◆ Work task ◆
Each record below is to be retyped exactly, with its pictures omitted.

Stored data entries:
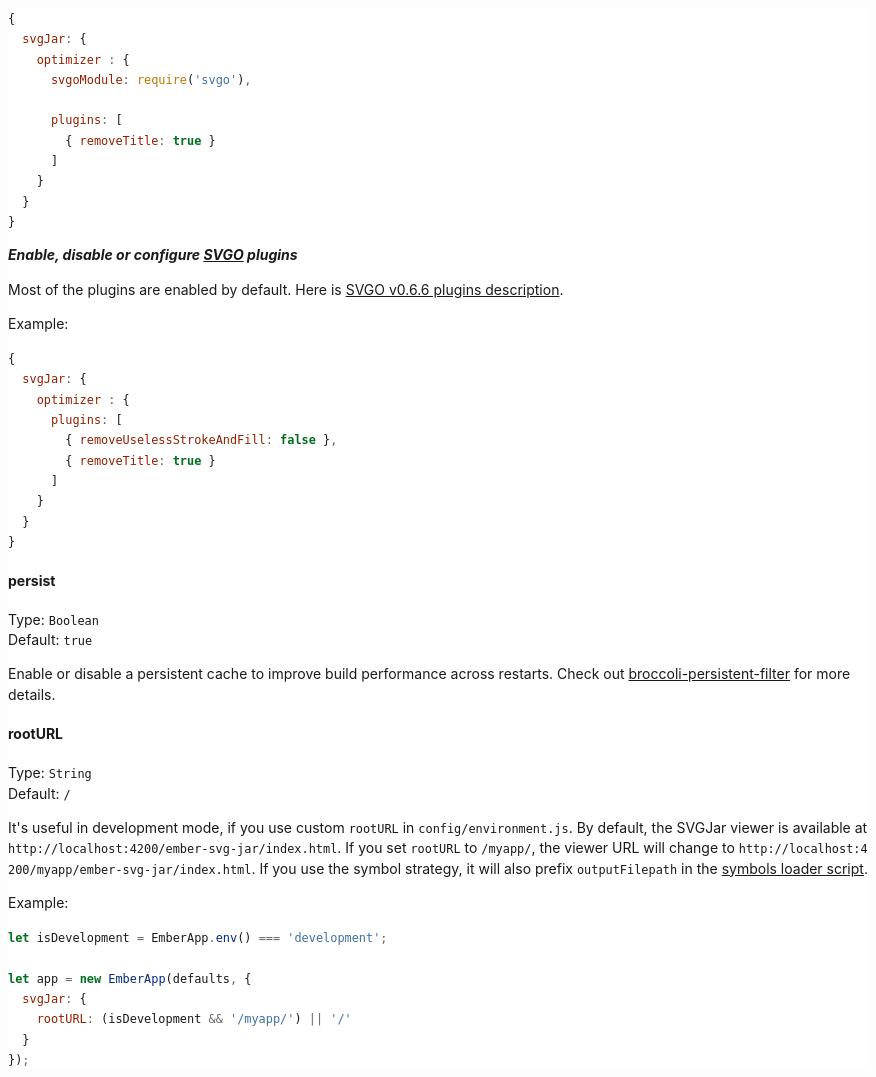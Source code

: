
 ```javascript
{
  svgJar: {
    optimizer : {
      svgoModule: require('svgo'),

      plugins: [
        { removeTitle: true }
      ]
    }
  }
}
```

***Enable, disable or configure [SVGO](https://github.com/svg/svgo) plugins***

Most of the plugins are enabled by default. Here is [SVGO v0.6.6 plugins description](https://github.com/svg/svgo/tree/v0.6.6#what-it-can-do).

Example:

```js
{
  svgJar: {
    optimizer : {
      plugins: [
        { removeUselessStrokeAndFill: false },
        { removeTitle: true }
      ]
    }
  }
}
```

#### persist

Type: `Boolean`  
Default: `true`

Enable or disable a persistent cache to improve build performance across restarts. Check out [broccoli-persistent-filter](https://github.com/stefanpenner/broccoli-persistent-filter) for more details.

#### rootURL

Type: `String`  
Default: `/`

It's useful in development mode, if you use custom `rootURL` in `config/environment.js`. By default, the SVGJar viewer is available at `http://localhost:4200/ember-svg-jar/index.html`. If you set `rootURL` to `/myapp/`, the viewer URL will change to `http://localhost:4200/myapp/ember-svg-jar/index.html`. If you use the symbol strategy, it will also prefix `outputFilepath` in the [symbols loader script](#includeloader).

Example:

```javascript
let isDevelopment = EmberApp.env() === 'development';

let app = new EmberApp(defaults, {
  svgJar: {
    rootURL: (isDevelopment && '/myapp/') || '/'
  }
});
```
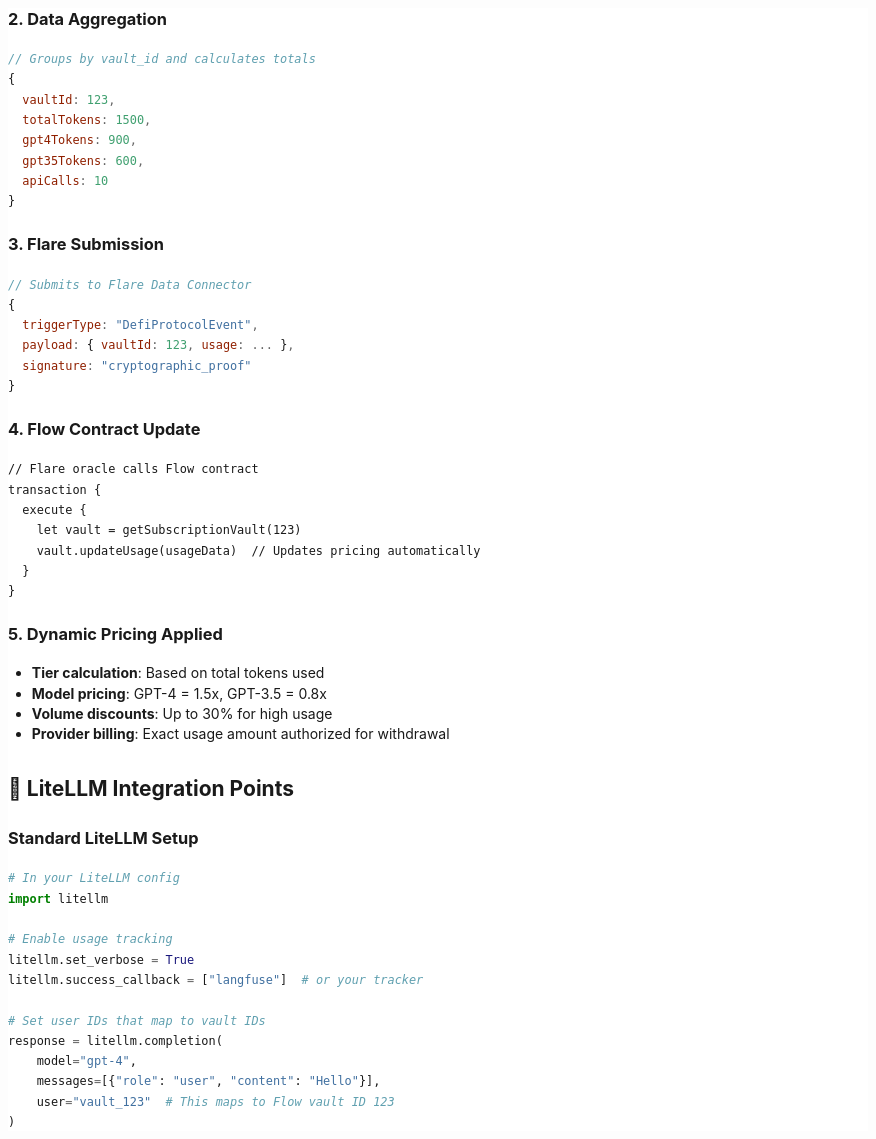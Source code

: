 ### 2. Data Aggregation
```javascript
// Groups by vault_id and calculates totals
{
  vaultId: 123,
  totalTokens: 1500,
  gpt4Tokens: 900,
  gpt35Tokens: 600,
  apiCalls: 10
}
```

### 3. Flare Submission
```javascript
// Submits to Flare Data Connector
{
  triggerType: "DefiProtocolEvent",
  payload: { vaultId: 123, usage: ... },
  signature: "cryptographic_proof"
}
```

### 4. Flow Contract Update
```cadence
// Flare oracle calls Flow contract
transaction {
  execute {
    let vault = getSubscriptionVault(123)
    vault.updateUsage(usageData)  // Updates pricing automatically
  }
}
```

### 5. Dynamic Pricing Applied
- **Tier calculation**: Based on total tokens used
- **Model pricing**: GPT-4 = 1.5x, GPT-3.5 = 0.8x
- **Volume discounts**: Up to 30% for high usage
- **Provider billing**: Exact usage amount authorized for withdrawal

## 🎯 LiteLLM Integration Points

### Standard LiteLLM Setup
```python
# In your LiteLLM config
import litellm

# Enable usage tracking
litellm.set_verbose = True
litellm.success_callback = ["langfuse"]  # or your tracker

# Set user IDs that map to vault IDs
response = litellm.completion(
    model="gpt-4",
    messages=[{"role": "user", "content": "Hello"}],
    user="vault_123"  # This maps to Flow vault ID 123
)
```
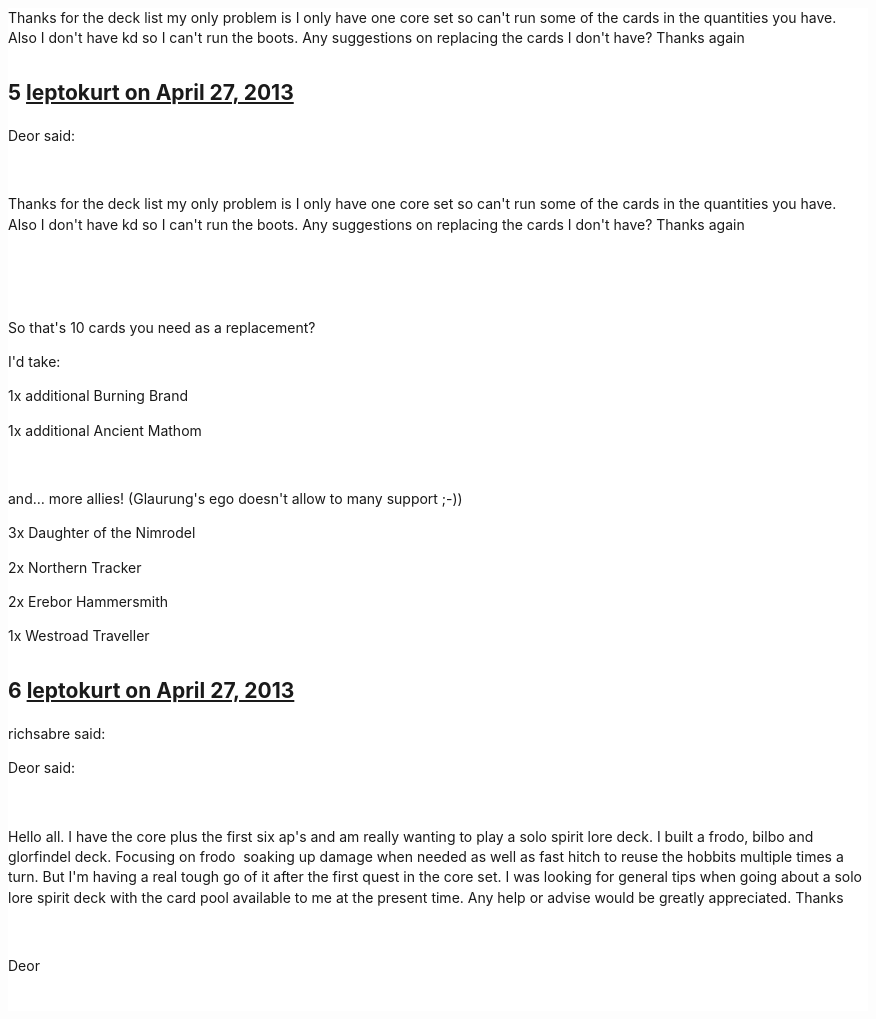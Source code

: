 Thanks for the deck list my only problem is I only have one core set so can't run some of the cards in the quantities you have. Also I don't have kd so I can't run the boots. Any suggestions on replacing the cards I don't have? Thanks again

## 5 [leptokurt on April 27, 2013](https://community.fantasyflightgames.com/topic/82976-new-old-player-in-need-of-deck-advice/?do=findComment&comment=789559)

Deor said:

 

Thanks for the deck list my only problem is I only have one core set so can't run some of the cards in the quantities you have. Also I don't have kd so I can't run the boots. Any suggestions on replacing the cards I don't have? Thanks again

 

 

So that's 10 cards you need as a replacement?

I'd take:

1x additional Burning Brand

1x additional Ancient Mathom

 

and… more allies! (Glaurung's ego doesn't allow to many support ;-))

3x Daughter of the Nimrodel

2x Northern Tracker

2x Erebor Hammersmith

1x Westroad Traveller

## 6 [leptokurt on April 27, 2013](https://community.fantasyflightgames.com/topic/82976-new-old-player-in-need-of-deck-advice/?do=findComment&comment=789563)

richsabre said:

Deor said:

 

Hello all. I have the core plus the first six ap's and am really wanting to play a solo spirit lore deck. I built a frodo, bilbo and glorfindel deck. Focusing on frodo  soaking up damage when needed as well as fast hitch to reuse the hobbits multiple times a turn. But I'm having a real tough go of it after the first quest in the core set. I was looking for general tips when going about a solo lore spirit deck with the card pool available to me at the present time. Any help or advise would be greatly appreciated. Thanks

 

Deor

 
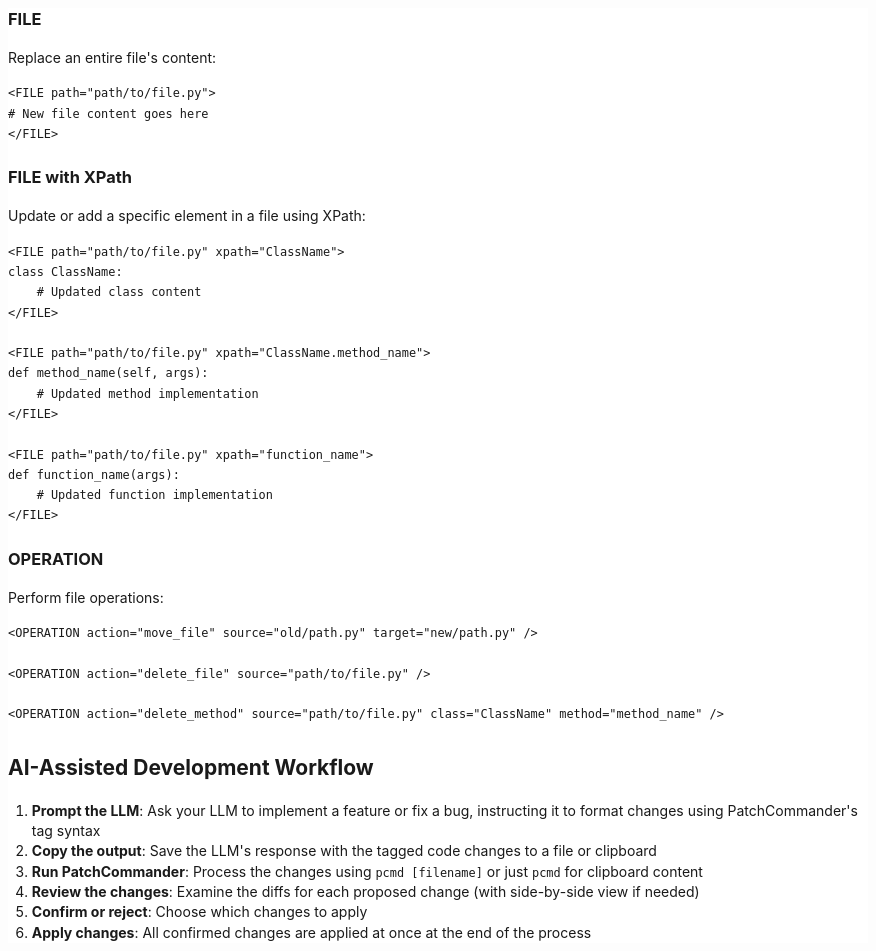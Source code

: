 ### FILE

Replace an entire file's content:

```
<FILE path="path/to/file.py">
# New file content goes here
</FILE>
```

### FILE with XPath

Update or add a specific element in a file using XPath:

```
<FILE path="path/to/file.py" xpath="ClassName">
class ClassName:
    # Updated class content
</FILE>

<FILE path="path/to/file.py" xpath="ClassName.method_name">
def method_name(self, args):
    # Updated method implementation
</FILE>

<FILE path="path/to/file.py" xpath="function_name">
def function_name(args):
    # Updated function implementation
</FILE>
```
### OPERATION

Perform file operations:

```
<OPERATION action="move_file" source="old/path.py" target="new/path.py" />

<OPERATION action="delete_file" source="path/to/file.py" />

<OPERATION action="delete_method" source="path/to/file.py" class="ClassName" method="method_name" />
```

## AI-Assisted Development Workflow

1. **Prompt the LLM**: Ask your LLM to implement a feature or fix a bug, instructing it to format changes using PatchCommander's tag syntax
2. **Copy the output**: Save the LLM's response with the tagged code changes to a file or clipboard
3. **Run PatchCommander**: Process the changes using `pcmd [filename]` or just `pcmd` for clipboard content
4. **Review the changes**: Examine the diffs for each proposed change (with side-by-side view if needed)
5. **Confirm or reject**: Choose which changes to apply
6. **Apply changes**: All confirmed changes are applied at once at the end of the process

◆ Result ◆
Source code

:
 ```javascript
{
  svgJar: {
    optimizer : {
      svgoModule: require('svgo'),

      plugins: [
        { removeTitle: true }
      ]
    }
  }
}
```

***Enable, disable or configure [SVGO](https://github.com/svg/svgo) plugins***

Most of the plugins are enabled by default. Here is [SVGO v0.6.6 plugins description](https://github.com/svg/svgo/tree/v0.6.6#what-it-can-do).

Example:

```js
{
  svgJar: {
    optimizer : {
      plugins: [
        { removeUselessStrokeAndFill: false },
        { removeTitle: true }
      ]
    }
  }
}
```

#### persist

Type: `Boolean`  
Default: `true`

Enable or disable a persistent cache to improve build performance across restarts. Check out [broccoli-persistent-filter](https://github.com/stefanpenner/broccoli-persistent-filter) for more details.

#### rootURL

Type: `String`  
Default: `/`

It's useful in development mode, if you use custom `rootURL` in `config/environment.js`. By default, the SVGJar viewer is available at `http://localhost:4200/ember-svg-jar/index.html`. If you set `rootURL` to `/myapp/`, the viewer URL will change to `http://localhost:4200/myapp/ember-svg-jar/index.html`. If you use the symbol strategy, it will also prefix `outputFilepath` in the [symbols loader script](#includeloader).

Example:

```javascript
let isDevelopment = EmberApp.env() === 'development';

let app = new EmberApp(defaults, {
  svgJar: {
    rootURL: (isDevelopment && '/myapp/') || '/'
  }
});
```
Source code

: ### 2. Data Aggregation
```javascript
// Groups by vault_id and calculates totals
{
  vaultId: 123,
  totalTokens: 1500,
  gpt4Tokens: 900,
  gpt35Tokens: 600,
  apiCalls: 10
}
```

### 3. Flare Submission
```javascript
// Submits to Flare Data Connector
{
  triggerType: "DefiProtocolEvent",
  payload: { vaultId: 123, usage: ... },
  signature: "cryptographic_proof"
}
```

### 4. Flow Contract Update
```cadence
// Flare oracle calls Flow contract
transaction {
  execute {
    let vault = getSubscriptionVault(123)
    vault.updateUsage(usageData)  // Updates pricing automatically
  }
}
```

### 5. Dynamic Pricing Applied
- **Tier calculation**: Based on total tokens used
- **Model pricing**: GPT-4 = 1.5x, GPT-3.5 = 0.8x
- **Volume discounts**: Up to 30% for high usage
- **Provider billing**: Exact usage amount authorized for withdrawal

## 🎯 LiteLLM Integration Points

### Standard LiteLLM Setup
```python
# In your LiteLLM config
import litellm

# Enable usage tracking
litellm.set_verbose = True
litellm.success_callback = ["langfuse"]  # or your tracker

# Set user IDs that map to vault IDs
response = litellm.completion(
    model="gpt-4",
    messages=[{"role": "user", "content": "Hello"}],
    user="vault_123"  # This maps to Flow vault ID 123
)
```
Source code

: Thanks for the deck list my only problem is I only have one core set so can't run some of the cards in the quantities you have. Also I don't have kd so I can't run the boots. Any suggestions on replacing the cards I don't have? Thanks again

## 5 [leptokurt on April 27, 2013](https://community.fantasyflightgames.com/topic/82976-new-old-player-in-need-of-deck-advice/?do=findComment&comment=789559)

Deor said:

 

Thanks for the deck list my only problem is I only have one core set so can't run some of the cards in the quantities you have. Also I don't have kd so I can't run the boots. Any suggestions on replacing the cards I don't have? Thanks again

 

 

So that's 10 cards you need as a replacement?

I'd take:

1x additional Burning Brand

1x additional Ancient Mathom

 

and… more allies! (Glaurung's ego doesn't allow to many support ;-))

3x Daughter of the Nimrodel

2x Northern Tracker

2x Erebor Hammersmith

1x Westroad Traveller

## 6 [leptokurt on April 27, 2013](https://community.fantasyflightgames.com/topic/82976-new-old-player-in-need-of-deck-advice/?do=findComment&comment=789563)

richsabre said:

Deor said:

 

Hello all. I have the core plus the first six ap's and am really wanting to play a solo spirit lore deck. I built a frodo, bilbo and glorfindel deck. Focusing on frodo  soaking up damage when needed as well as fast hitch to reuse the hobbits multiple times a turn. But I'm having a real tough go of it after the first quest in the core set. I was looking for general tips when going about a solo lore spirit deck with the card pool available to me at the present time. Any help or advise would be greatly appreciated. Thanks

 

Deor

 
Source code

: ### FILE

Replace an entire file's content:

```
<FILE path="path/to/file.py">
# New file content goes here
</FILE>
```

### FILE with XPath

Update or add a specific element in a file using XPath:

```
<FILE path="path/to/file.py" xpath="ClassName">
class ClassName:
    # Updated class content
</FILE>

<FILE path="path/to/file.py" xpath="ClassName.method_name">
def method_name(self, args):
    # Updated method implementation
</FILE>

<FILE path="path/to/file.py" xpath="function_name">
def function_name(args):
    # Updated function implementation
</FILE>
```
### OPERATION

Perform file operations:

```
<OPERATION action="move_file" source="old/path.py" target="new/path.py" />

<OPERATION action="delete_file" source="path/to/file.py" />

<OPERATION action="delete_method" source="path/to/file.py" class="ClassName" method="method_name" />
```

## AI-Assisted Development Workflow

1. **Prompt the LLM**: Ask your LLM to implement a feature or fix a bug, instructing it to format changes using PatchCommander's tag syntax
2. **Copy the output**: Save the LLM's response with the tagged code changes to a file or clipboard
3. **Run PatchCommander**: Process the changes using `pcmd [filename]` or just `pcmd` for clipboard content
4. **Review the changes**: Examine the diffs for each proposed change (with side-by-side view if needed)
5. **Confirm or reject**: Choose which changes to apply
6. **Apply changes**: All confirmed changes are applied at once at the end of the process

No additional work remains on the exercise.